I study the diversity and evolution of pathogenic viruses and other microbes in natural systems including humans, and my research focuses on two areas. First, I explore the evolutionary and ecological origins and drivers of pathogenic viruses. We use the unique signatures of virus genomes to track how, when, from where, and ultimately why viruses emerge into humans from natural systems. We also document the unique genetic signatures of other organisms with which viruses co-occur, to ask how biodiversity, from the macroscopic (mosquitoes and their vertebrate meal providers) to the microscopic (the wealth of fellow microbial dwellers nested within the macroscopic diversity), plays a role in virus emergence in humans. Second, I document the drivers, through evolutionary and ecological patters, of ongoing virus emergence of known pathogens such as dengue, Zika, chikungunya and hantavirus in human-dominated systems that are under increasing pressures from crowding, habitat degradation, lack of resources, and globalization of humans, invasive species, and economies.
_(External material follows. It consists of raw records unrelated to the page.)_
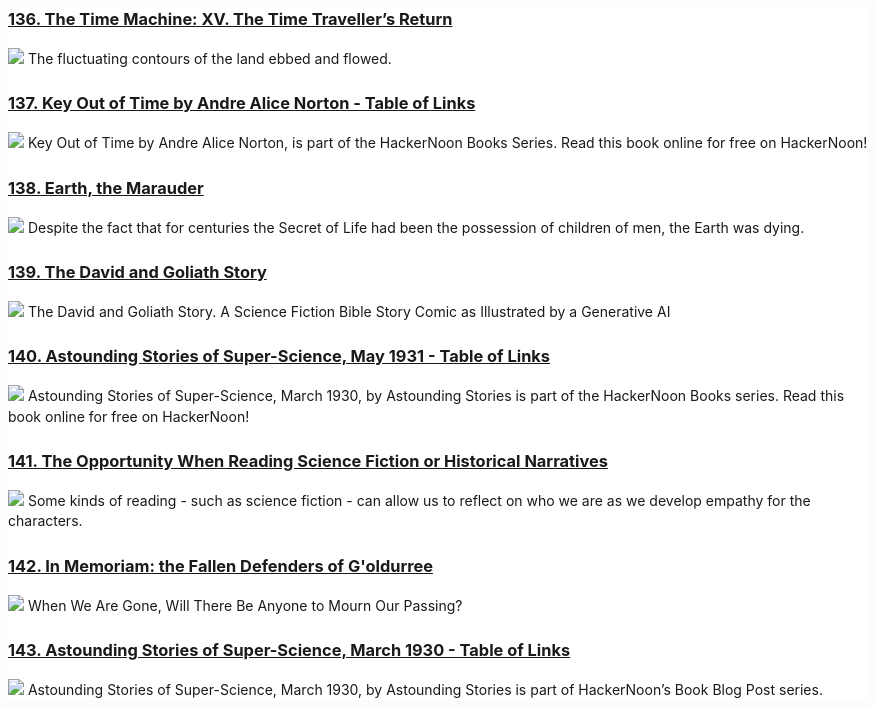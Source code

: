 ### [136. The Time Machine: XV. The Time Traveller’s Return](https://hackernoon.com/the-time-machine-by-h-g-wells-xv-the-time-travellers-return)
![](https://cdn.hackernoon.com/images/avQYvrjJIBaKPhWX8YvQNBgKlXv2-2693kn1.jpeg)
The fluctuating contours of the land ebbed and flowed.

### [137. Key Out of Time by Andre Alice Norton - Table of Links](https://hackernoon.com/key-out-of-time-by-andre-alice-norton-table-of-links)
![](https://cdn.hackernoon.com/images/t4EWQ6W18hPhx6xE6pfPwMH58EL2-gz93kew.jpeg)
Key Out of Time by Andre Alice Norton, is part of the HackerNoon Books Series. Read this book online for free on HackerNoon!

### [138. Earth, the Marauder](https://hackernoon.com/earth-the-marauder)
![](https://cdn.hackernoon.com/images/ugoTV1vwcgR4mN8MMDUUN4vt6p02-6ac3t8x.jpeg)
Despite the fact that for centuries the Secret of Life had been the possession of children of men, the Earth was dying.

### [139. The David and Goliath Story](https://hackernoon.com/the-david-and-goliath-story)
![](https://cdn.hackernoon.com/images/kOGh8yb1TiVOy67Rvji043cXEXj1-fl93r34.jpeg)
The David and Goliath Story. A Science Fiction Bible Story Comic as Illustrated by a Generative AI

### [140. Astounding Stories of Super-Science, May 1931 - Table of Links](https://hackernoon.com/astounding-stories-of-super-science-may-1931-table-of-links)
![](https://cdn.hackernoon.com/images/t4EWQ6W18hPhx6xE6pfPwMH58EL2-21a3f5h.jpeg)
Astounding Stories of Super-Science, March 1930, by Astounding Stories is part of the HackerNoon Books series. Read this book online for free on HackerNoon!

### [141. The Opportunity When Reading Science Fiction or Historical Narratives](https://hackernoon.com/the-opportunity-when-reading-science-fiction-or-historical-narratives)
![](https://cdn.hackernoon.com/images/2jqChkrv03exBUgkLrDzIbfM99q2-f792dve.jpeg)
Some kinds of reading - such as science fiction - can allow us to reflect on who we are as we develop empathy for the characters. 


### [142. In Memoriam: the Fallen Defenders of G'oldurree](https://hackernoon.com/in-memoriam-the-fallen-defenders-of-goldurree)
![](https://cdn.hackernoon.com/images/QYzb7n1h53OsOwTjYTWktTEsJ9w2-gjb3p19.jpeg)
When We Are Gone, Will There Be Anyone to Mourn Our Passing?

### [143. Astounding Stories of Super-Science, March 1930 - Table of Links](https://hackernoon.com/astounding-stories-of-super-science-march-1930-table-of-links)
![](https://cdn.hackernoon.com/images/ugoTV1vwcgR4mN8MMDUUN4vt6p02-5693lz5.jpeg)
Astounding Stories of Super-Science, March 1930, by Astounding Stories is part of HackerNoon’s Book Blog Post series.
In the field: discovery and documentation
The exploration of new life is fundamental to the Academy’s mission to explore, explain, and sustain life. As a Patterson Scholar support, I am discovering novel viruses and other microbes, documenting new ranges and records for mosquitoes, characterizing their rich viromes and microbiomes, and archiving the tangible evidence of these diverse life forms in physical, cryogenic and digital collections.
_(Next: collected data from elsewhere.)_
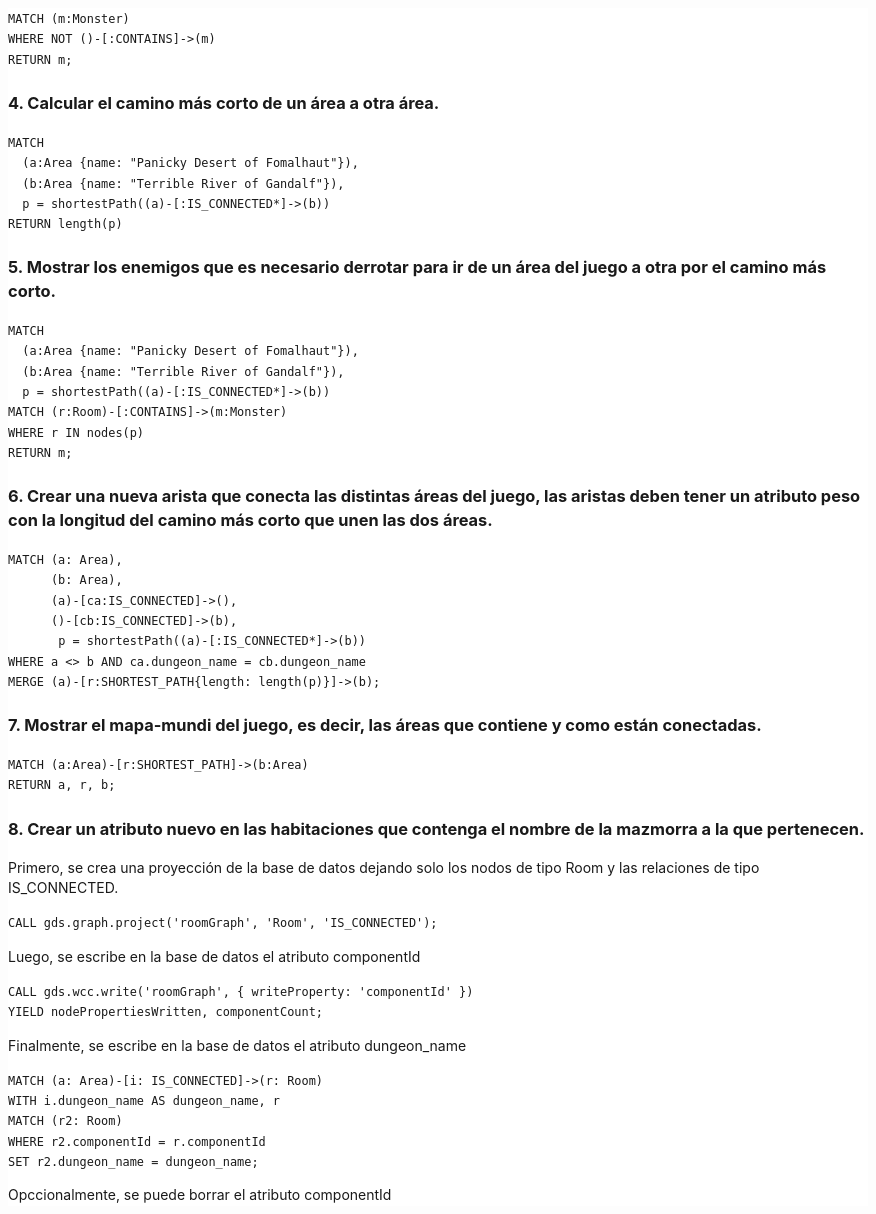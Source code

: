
```cypher
MATCH (m:Monster)
WHERE NOT ()-[:CONTAINS]->(m)
RETURN m;
```
### 4. Calcular el camino más corto de un área a otra área.
```cypher
MATCH
  (a:Area {name: "Panicky Desert of Fomalhaut"}),
  (b:Area {name: "Terrible River of Gandalf"}),
  p = shortestPath((a)-[:IS_CONNECTED*]->(b))
RETURN length(p)
```
### 5. Mostrar los enemigos que es necesario derrotar para ir de un área del juego a otra por el camino más corto.
```cypher
MATCH
  (a:Area {name: "Panicky Desert of Fomalhaut"}),
  (b:Area {name: "Terrible River of Gandalf"}),
  p = shortestPath((a)-[:IS_CONNECTED*]->(b))
MATCH (r:Room)-[:CONTAINS]->(m:Monster)
WHERE r IN nodes(p)
RETURN m;
```
### 6. Crear una nueva arista que conecta las distintas áreas del juego, las aristas deben tener un atributo peso con la longitud del camino más corto que unen las dos áreas.
```cypher
MATCH (a: Area),
      (b: Area),
      (a)-[ca:IS_CONNECTED]->(),
      ()-[cb:IS_CONNECTED]->(b),
       p = shortestPath((a)-[:IS_CONNECTED*]->(b))
WHERE a <> b AND ca.dungeon_name = cb.dungeon_name
MERGE (a)-[r:SHORTEST_PATH{length: length(p)}]->(b);
```
### 7. Mostrar el mapa-mundi del juego, es decir, las áreas que contiene y como están conectadas.
```cypher
MATCH (a:Area)-[r:SHORTEST_PATH]->(b:Area)
RETURN a, r, b;
```
### 8. Crear un atributo nuevo en las habitaciones que contenga el nombre de la mazmorra a la que pertenecen.
Primero, se crea una proyección de la base de datos dejando solo los nodos de tipo Room y las relaciones de tipo IS_CONNECTED.
```cypher
CALL gds.graph.project('roomGraph', 'Room', 'IS_CONNECTED');
```
Luego, se escribe en la base de datos el atributo componentId
```cypher
CALL gds.wcc.write('roomGraph', { writeProperty: 'componentId' })
YIELD nodePropertiesWritten, componentCount;
```
Finalmente, se escribe en la base de datos el atributo dungeon_name
```cypher
MATCH (a: Area)-[i: IS_CONNECTED]->(r: Room)
WITH i.dungeon_name AS dungeon_name, r
MATCH (r2: Room)
WHERE r2.componentId = r.componentId
SET r2.dungeon_name = dungeon_name;
```
Opccionalmente, se puede borrar el atributo componentId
Critical to this work is tracking the presence and distribution of mosquitoes, leveraging iNaturalist to make observations and identify species, and developing a sample-return protocol to conduct genetic analyses of citizen scientist-collected data using our in-house genomics center. Building on a recent collaborative NSF grant to resolve the family tree of mosquitoes, of which there are over 3,800 species worldwide, citizen science-collected specimens characterized for their viromes will allow us to map the diversity of viruses, including known and potential pathogenic microbes, across the mosquito tree of life as well as across diverse natural and human-dominated communities.
Translating scientific discoveries into tangible societal benefits
With our increasing understanding of the distribution of viral diversity across a handful of habitats and mosquito species, some of which are highly invasive, we hope to greatly expand our studies to more mosquito species from increasingly complex natural systems. This will reveal increasingly important insights into the farthest corners of virus diversity and lead to new discoveries of the identity and ultimate origins of zoonotic viruses, of which SARS-CoV2 (the virus behind COVID-19) is just the most recent. Meanwhile, known viral agents of disease continue to evolve and spread: as the Zika epidemics and emergence of 2015-2016 wane, dengue resurges, showing evidence of adaptive evolution that may have much to do with the emergence of Zika, a close relative. We have expanding projects tracking dengue evolution in Nicaragua as well as the Philippines, as well as advancing frontline capacity to survey viral agents of fever in field settings across three major tropical geographic regions.